From a low of $33.42 billion on April 29, on the back of a 10-month downward slope from June last year during which the country lost $11.75 billion, reserves have been on a steady increase according to central bank data. As of May 21, they had risen to about $35.77 billion, adding almost $1 billion in just 9 days – from $34.78 billion recorded on May 12, 2020. Over the 21-day period, this represents an increase of about $2.35 billion or 7 percent.
The sharp but sustained increase in external reserves, since hitting a peak of $45.17 billion last June, is in part due to the disbursement of $3.4 billion by the International Monetary Fund to the government earlier this month, reports say. The emergency funding is meant to help Nigeria mitigate the economic fallout of the ongoing pandemic, which has seen dollar earnings from oil dwindle and diaspora remittances dry up, putting the naira under pressure.
The local unit had been in a free-fall against other major currencies, particularly the dollar, but has recovered in recent weeks buoyed by the increase in external reserves and central bank-led improved liquidity in the foreign exchange market.
More so, experts see a notable decrease in forex volatility in the coming weeks with oil, Nigeria’s major foreign currency earner, expected to recover in about two months’ time. Prices took a nosedive with a dip in demand for oil as a third of the world population went into lockdown to curb the spread of the coronavirus. But as governments across the world lift movement restrictions and global economies gradually reopen, prices are expected to rebound.

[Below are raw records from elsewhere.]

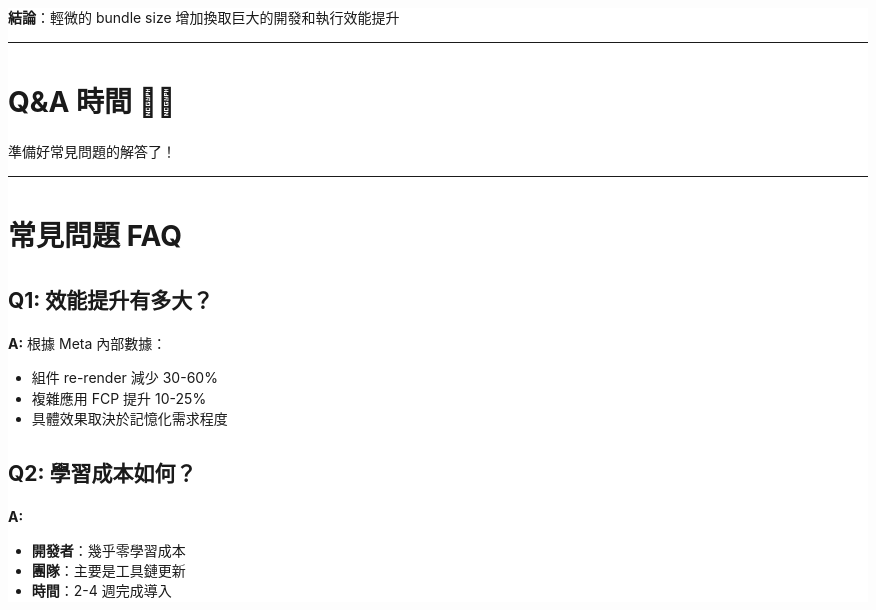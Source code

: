 </v-click>

<v-click>

<div class="mt-4 p-3 bg-blue-50 dark:bg-blue-900/20 rounded">
  <strong>結論</strong>：輕微的 bundle size 增加換取巨大的開發和執行效能提升
</div>

</v-click>

</div>

</div>



---

# Q&A 時間 🙋‍♂️

準備好常見問題的解答了！

---

# 常見問題 FAQ

<div class="grid grid-cols-2 gap-6">

<div>

## Q1: 效能提升有多大？

<v-click>

**A:** 根據 Meta 內部數據：

- 組件 re-render 減少 30-60%
- 複雜應用 FCP 提升 10-25%
- 具體效果取決於記憶化需求程度

</v-click>

## Q2: 學習成本如何？

<v-click>

**A:**

- **開發者**：幾乎零學習成本
- **團隊**：主要是工具鏈更新
- **時間**：2-4 週完成導入

</v-click>

</div>

<div>
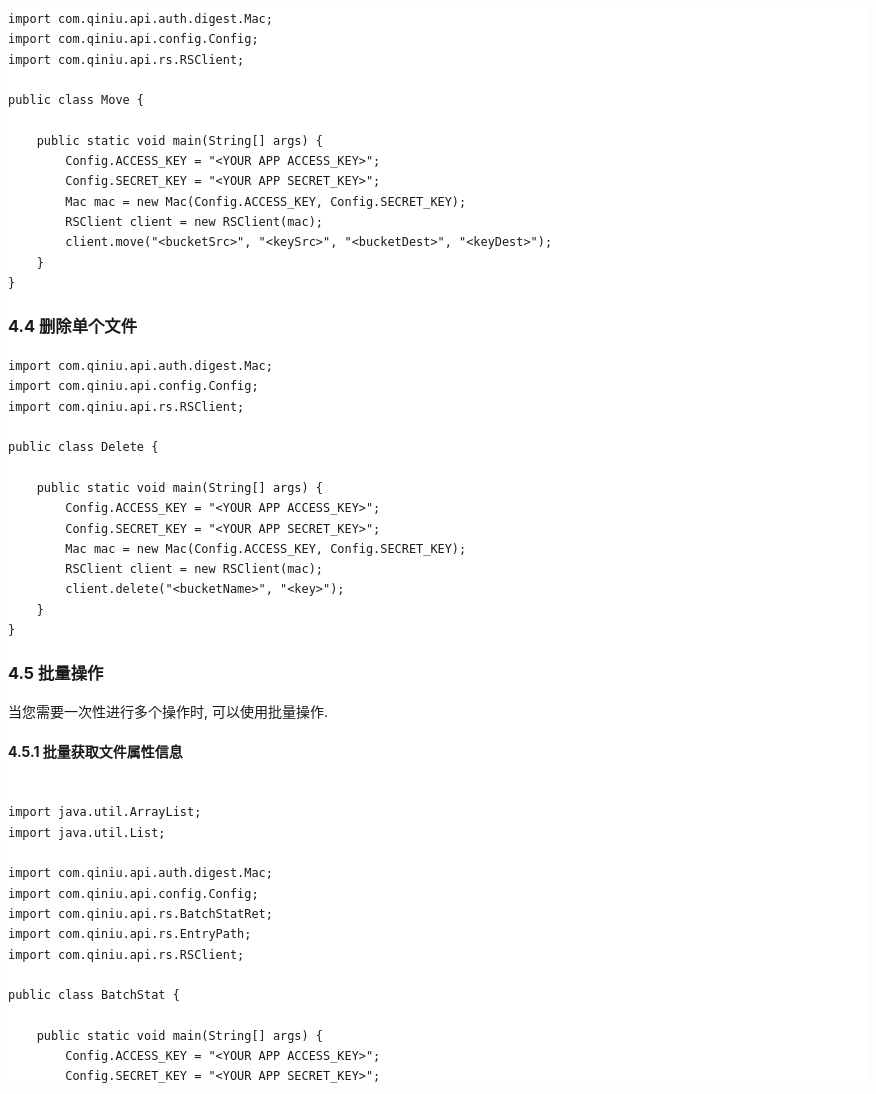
 ```{java}
import com.qiniu.api.auth.digest.Mac;
import com.qiniu.api.config.Config;
import com.qiniu.api.rs.RSClient;

public class Move {

	public static void main(String[] args) {
		Config.ACCESS_KEY = "<YOUR APP ACCESS_KEY>";
		Config.SECRET_KEY = "<YOUR APP SECRET_KEY>";
		Mac mac = new Mac(Config.ACCESS_KEY, Config.SECRET_KEY);
		RSClient client = new RSClient(mac);
		client.move("<bucketSrc>", "<keySrc>", "<bucketDest>", "<keyDest>");
	}
}

```

<a id="rs-delete"></a>

### 4.4 删除单个文件

```{java}
import com.qiniu.api.auth.digest.Mac;
import com.qiniu.api.config.Config;
import com.qiniu.api.rs.RSClient;

public class Delete {

	public static void main(String[] args) {
		Config.ACCESS_KEY = "<YOUR APP ACCESS_KEY>";
		Config.SECRET_KEY = "<YOUR APP SECRET_KEY>";
		Mac mac = new Mac(Config.ACCESS_KEY, Config.SECRET_KEY);
		RSClient client = new RSClient(mac);
		client.delete("<bucketName>", "<key>");
	}
}

```


<a id="batch"></a>

### 4.5 批量操作

当您需要一次性进行多个操作时, 可以使用批量操作.

<a id="batch-stat"></a>

#### 4.5.1 批量获取文件属性信息

```{java}

import java.util.ArrayList;
import java.util.List;

import com.qiniu.api.auth.digest.Mac;
import com.qiniu.api.config.Config;
import com.qiniu.api.rs.BatchStatRet;
import com.qiniu.api.rs.EntryPath;
import com.qiniu.api.rs.RSClient;

public class BatchStat {

	public static void main(String[] args) {
		Config.ACCESS_KEY = "<YOUR APP ACCESS_KEY>";
		Config.SECRET_KEY = "<YOUR APP SECRET_KEY>";
```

There are already signs that oil demand is beginning to recover with international benchmark Brent crude recording sustained weekly gains, indicating major oil producers are sticking to commitments to reduce crude supply and more vehicles are getting back on the road.

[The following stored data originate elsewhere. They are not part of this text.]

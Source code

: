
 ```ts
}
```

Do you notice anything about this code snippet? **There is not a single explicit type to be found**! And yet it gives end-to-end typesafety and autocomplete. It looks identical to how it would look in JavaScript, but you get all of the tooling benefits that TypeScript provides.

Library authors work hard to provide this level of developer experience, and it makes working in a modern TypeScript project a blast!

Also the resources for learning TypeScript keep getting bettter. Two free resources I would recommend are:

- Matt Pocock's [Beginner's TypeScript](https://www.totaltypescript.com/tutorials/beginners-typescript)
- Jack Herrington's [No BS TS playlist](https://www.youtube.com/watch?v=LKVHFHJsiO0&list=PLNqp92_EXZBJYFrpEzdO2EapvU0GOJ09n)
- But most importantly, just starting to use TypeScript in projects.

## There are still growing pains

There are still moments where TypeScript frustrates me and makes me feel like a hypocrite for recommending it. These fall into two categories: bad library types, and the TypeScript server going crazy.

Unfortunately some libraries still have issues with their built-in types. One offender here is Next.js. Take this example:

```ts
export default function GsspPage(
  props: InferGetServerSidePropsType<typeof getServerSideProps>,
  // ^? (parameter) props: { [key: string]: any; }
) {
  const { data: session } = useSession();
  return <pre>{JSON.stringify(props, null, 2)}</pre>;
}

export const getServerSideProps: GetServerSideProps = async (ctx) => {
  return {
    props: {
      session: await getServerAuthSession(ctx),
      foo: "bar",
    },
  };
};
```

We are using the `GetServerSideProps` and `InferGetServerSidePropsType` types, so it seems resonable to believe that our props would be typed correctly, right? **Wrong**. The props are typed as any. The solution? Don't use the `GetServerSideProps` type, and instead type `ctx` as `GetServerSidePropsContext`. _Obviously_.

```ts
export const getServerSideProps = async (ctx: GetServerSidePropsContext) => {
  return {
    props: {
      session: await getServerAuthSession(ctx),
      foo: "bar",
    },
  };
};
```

A surge in fuel demand should help reduce the present global surplus of around 7-12 million barrels per day and rebalance supply and demand by June or July, Russia’s energy minister Alexander Novak said. The International Energy Agency has also offered some hope, saying recently that it had seen signs that the oil market would rebalance quicker than originally expected after producers implemented the agreed output cut.

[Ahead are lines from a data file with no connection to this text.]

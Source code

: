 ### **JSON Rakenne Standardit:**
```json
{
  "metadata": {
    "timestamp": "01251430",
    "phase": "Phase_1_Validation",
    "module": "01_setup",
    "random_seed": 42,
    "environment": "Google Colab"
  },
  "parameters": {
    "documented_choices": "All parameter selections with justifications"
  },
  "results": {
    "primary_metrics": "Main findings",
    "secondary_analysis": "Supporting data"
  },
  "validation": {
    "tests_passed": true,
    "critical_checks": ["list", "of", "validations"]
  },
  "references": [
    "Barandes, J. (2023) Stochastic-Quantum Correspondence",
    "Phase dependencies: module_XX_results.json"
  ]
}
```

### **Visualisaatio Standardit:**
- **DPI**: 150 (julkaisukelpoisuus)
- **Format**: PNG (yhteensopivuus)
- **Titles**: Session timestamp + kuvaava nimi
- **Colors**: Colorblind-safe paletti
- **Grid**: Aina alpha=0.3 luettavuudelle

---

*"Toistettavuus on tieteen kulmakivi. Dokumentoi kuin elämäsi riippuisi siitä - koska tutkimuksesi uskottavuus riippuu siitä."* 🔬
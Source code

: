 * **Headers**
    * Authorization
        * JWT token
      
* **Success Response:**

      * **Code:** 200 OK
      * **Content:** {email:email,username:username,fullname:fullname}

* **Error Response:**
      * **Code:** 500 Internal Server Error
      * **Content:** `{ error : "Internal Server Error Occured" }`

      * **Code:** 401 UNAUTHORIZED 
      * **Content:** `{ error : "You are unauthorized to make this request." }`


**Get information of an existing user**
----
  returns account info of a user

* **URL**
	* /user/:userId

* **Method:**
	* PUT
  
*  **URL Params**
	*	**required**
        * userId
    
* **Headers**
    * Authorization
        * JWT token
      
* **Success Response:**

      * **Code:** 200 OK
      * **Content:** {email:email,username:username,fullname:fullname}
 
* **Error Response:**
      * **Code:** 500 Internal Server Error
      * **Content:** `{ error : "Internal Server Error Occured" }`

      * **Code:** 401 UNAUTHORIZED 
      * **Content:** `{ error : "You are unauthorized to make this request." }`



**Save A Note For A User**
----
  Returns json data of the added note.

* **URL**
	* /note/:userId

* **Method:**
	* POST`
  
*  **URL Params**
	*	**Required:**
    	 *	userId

The Organization of Petroleum Exporting Countries and allies (OPEC+) meanwhile is looking to keep the existing production output cuts beyond the June expiry date as part of efforts to rebalance the oil market. Some major players like Saudi Arabia, the United Arab Emirates, and Iraq have offered support to this effect while a meeting of members of the cartel is scheduled for early next month where discussions will be held whether to maintain supply cuts.
These economic developments should come as a big relief to Nigeria. Increasing external reserves, improved liquidity in the foreign exchange market, the rebound of oil prices, and the projected rebalancing in the global oil market will help reduce the financial pressure and boost the revenue of Africa’s largest economy.